What the exercise asks ▸ In the entries below, find each line with the string "newcommand" and copy it.

Plain-text document sources ▸
================================
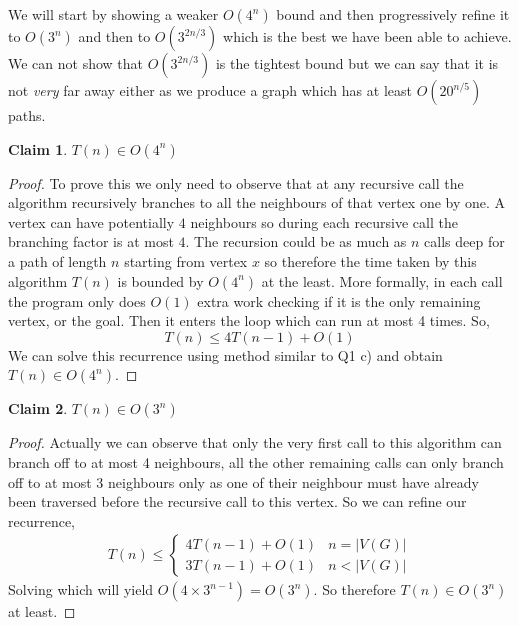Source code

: \documentclass[answers]{exam}
\newtheorem{claim}{Claim}
\begin{document}
\begin{questions}
\begin{solution}
We will start by showing a weaker $O(4^n)$ bound and then progressively refine it to $O(3^n)$ and then to $O(3^{2n/3})$ which is the best we have been able to achieve. We can not show that $O(3^{2n/3})$ is the tightest bound but we can say that it is not \emph{very} far away either as we produce a graph which has at least $O(20^{n/5})$ paths.
\begin{claim}
$T(n) \in O(4^n)$
\end{claim}
\begin{proof}
To prove this we only need to observe that at any recursive call the algorithm recursively branches to all the neighbours of that vertex one by one. A vertex can have potentially $4$ neighbours so during each recursive call the branching factor is at most $4$. The recursion could be as much as $n$ calls deep for a path of length $n$ starting from vertex $x$ so therefore the time taken by this algorithm $T(n)$ is bounded by $O(4^n)$ at the least. More formally, in each call the program only does $O(1)$ extra work checking if it is the only remaining vertex, or the goal. Then it enters the loop which can run at most 4 times. So,
\[
    T(n) \leq 4 T(n-1) + O(1)
\]
We can solve this recurrence using method similar to Q1 c) and obtain $T(n) \in O(4^n)$.
\end{proof}

\begin{claim}
$T(n) \in O(3^n)$
\end{claim}
\begin{proof}
Actually we can observe that only the very first call to this algorithm can branch off to at most 4 neighbours, all the other remaining calls can only branch off to at most 3 neighbours only as one of their neighbour must have already been traversed before the recursive call to this vertex. So we can refine our recurrence,
\begin{align*}
    T(n) \leq \begin{cases}
        4 T(n-1) + O(1) & n = |V(G)|\\
        3 T(n-1) + O(1) & n < |V(G)|
    \end{cases}
\end{align*}
Solving which will yield $O(4 \times 3^{n-1}) = O(3^n)$. So therefore $T(n) \in O(3^n)$ at least.
\end{proof}


\end{solution}
\end{questions}
\end{document}
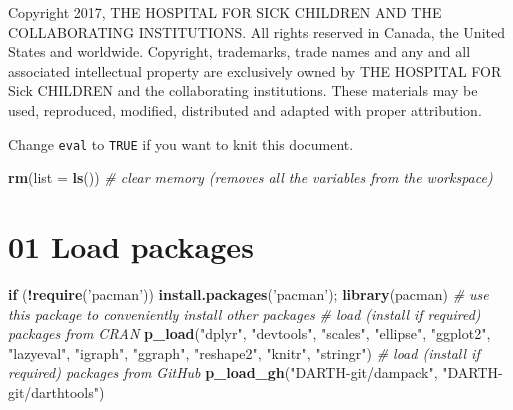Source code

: \documentclass[
]{article}
\newenvironment{Shaded}{\begin{snugshade}}{\end{snugshade}}
\newcommand{\CommentTok}[1]{\textcolor[rgb]{0.56,0.35,0.01}{\textit{#1}}}
\newcommand{\ControlFlowTok}[1]{\textcolor[rgb]{0.13,0.29,0.53}{\textbf{#1}}}
\newcommand{\DataTypeTok}[1]{\textcolor[rgb]{0.13,0.29,0.53}{#1}}
\newcommand{\KeywordTok}[1]{\textcolor[rgb]{0.13,0.29,0.53}{\textbf{#1}}}
\newcommand{\NormalTok}[1]{#1}
\newcommand{\OperatorTok}[1]{\textcolor[rgb]{0.81,0.36,0.00}{\textbf{#1}}}
\newcommand{\StringTok}[1]{\textcolor[rgb]{0.31,0.60,0.02}{#1}}
\begin{document}
Copyright 2017, THE HOSPITAL FOR SICK CHILDREN AND THE COLLABORATING
INSTITUTIONS. All rights reserved in Canada, the United States and
worldwide. Copyright, trademarks, trade names and any and all associated
intellectual property are exclusively owned by THE HOSPITAL FOR Sick
CHILDREN and the collaborating institutions. These materials may be
used, reproduced, modified, distributed and adapted with proper
attribution.

\newpage

Change \texttt{eval} to \texttt{TRUE} if you want to knit this document.

\begin{Shaded}
\begin{Highlighting}[]
\KeywordTok{rm}\NormalTok{(}\DataTypeTok{list =} \KeywordTok{ls}\NormalTok{())      }\CommentTok{# clear memory (removes all the variables from the workspace)}
\end{Highlighting}
\end{Shaded}

\hypertarget{load-packages}{%
\section{01 Load packages}\label{load-packages}}

\begin{Shaded}
\begin{Highlighting}[]
\ControlFlowTok{if}\NormalTok{ (}\OperatorTok{!}\KeywordTok{require}\NormalTok{(}\StringTok{'pacman'}\NormalTok{)) }\KeywordTok{install.packages}\NormalTok{(}\StringTok{'pacman'}\NormalTok{); }\KeywordTok{library}\NormalTok{(pacman) }\CommentTok{# use this package to conveniently install other packages}
\CommentTok{# load (install if required) packages from CRAN}
\KeywordTok{p_load}\NormalTok{(}\StringTok{"dplyr"}\NormalTok{, }\StringTok{"devtools"}\NormalTok{, }\StringTok{"scales"}\NormalTok{, }\StringTok{"ellipse"}\NormalTok{, }\StringTok{"ggplot2"}\NormalTok{, }\StringTok{"lazyeval"}\NormalTok{, }\StringTok{"igraph"}\NormalTok{,  }\StringTok{"ggraph"}\NormalTok{, }\StringTok{"reshape2"}\NormalTok{, }\StringTok{"knitr"}\NormalTok{, }\StringTok{"stringr"}\NormalTok{)                                               }
\CommentTok{# load (install if required) packages from GitHub}
\KeywordTok{p_load_gh}\NormalTok{(}\StringTok{"DARTH-git/dampack"}\NormalTok{, }\StringTok{"DARTH-git/darthtools"}\NormalTok{)}
\end{Highlighting}
\end{Shaded}
\end{document}
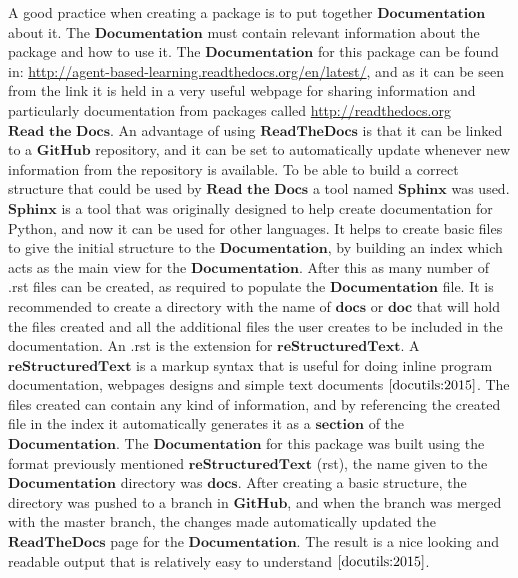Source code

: A good practice when creating a package is to put together $\textbf{Documentation}$ about it. The $\textbf{Documentation}$ must contain relevant information about the package and how to use it. The $\textbf{Documentation}$ for this package can be found in:  \url{http://agent-based-learning.readthedocs.org/en/latest/}, and as it can be seen from the link it is held in a very useful webpage for sharing information and particularly documentation from packages called \url{http://readthedocs.org} $\textbf{Read the Docs}$. An advantage of using $\textbf{ReadTheDocs}$ is that it can be linked to a $\textbf{GitHub}$ repository, and it can be set to automatically update whenever new information from the repository is available.  To be able to build a correct structure that could be used by $\textbf{Read the Docs}$ a tool named  $\textbf{Sphinx}$ was used. $\textbf{Sphinx}$ is a tool that was originally designed to help create documentation for Python, and now it can be used for other languages. It helps to create basic files to give the initial structure to the $\textbf{Documentation}$, by building an index which acts as the main view for the $\textbf{Documentation}$. After this as many number of .rst files can be created, as required to populate the $\textbf{Documentation}$ file. It is recommended to create a directory with the name of $\textbf{docs}$ or $\textbf{doc}$ that will hold the files created and all the additional files the user creates to be included in the documentation. An .rst is the extension  for  $\textbf{reStructuredText}$. A $\textbf{reStructuredText}$ is a markup syntax that is useful for doing inline program documentation, webpages designs and simple text documents $\cite{docutils:2015}$. The files created can contain any kind of information, and by referencing the created file in the index it automatically generates it as a $\textbf{section}$ of the $\textbf{Documentation}$. 
The  $\textbf{Documentation}$ for this package was built using the format previously mentioned $\textbf{reStructuredText}$ (rst), the name given to the $\textbf{Documentation}$ directory was $\textbf{docs}$. After creating a basic structure, the directory was pushed to a branch in $\textbf{GitHub}$, and when the branch was merged with the master branch, the changes made automatically updated the $\textbf{ReadTheDocs}$ page for the $\textbf{Documentation}$. The result is a nice looking and readable output that is relatively easy to understand $\cite{docutils:2015}$.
================================
Reply ▸
\newcommand{\CommentTok}[1]{\textcolor[rgb]{0.56,0.35,0.01}{\textit{#1}}}
\newcommand{\ControlFlowTok}[1]{\textcolor[rgb]{0.13,0.29,0.53}{\textbf{#1}}}
\newcommand{\DataTypeTok}[1]{\textcolor[rgb]{0.13,0.29,0.53}{#1}}
\newcommand{\KeywordTok}[1]{\textcolor[rgb]{0.13,0.29,0.53}{\textbf{#1}}}
\newcommand{\NormalTok}[1]{#1}
\newcommand{\OperatorTok}[1]{\textcolor[rgb]{0.81,0.36,0.00}{\textbf{#1}}}
\newcommand{\StringTok}[1]{\textcolor[rgb]{0.31,0.60,0.02}{#1}}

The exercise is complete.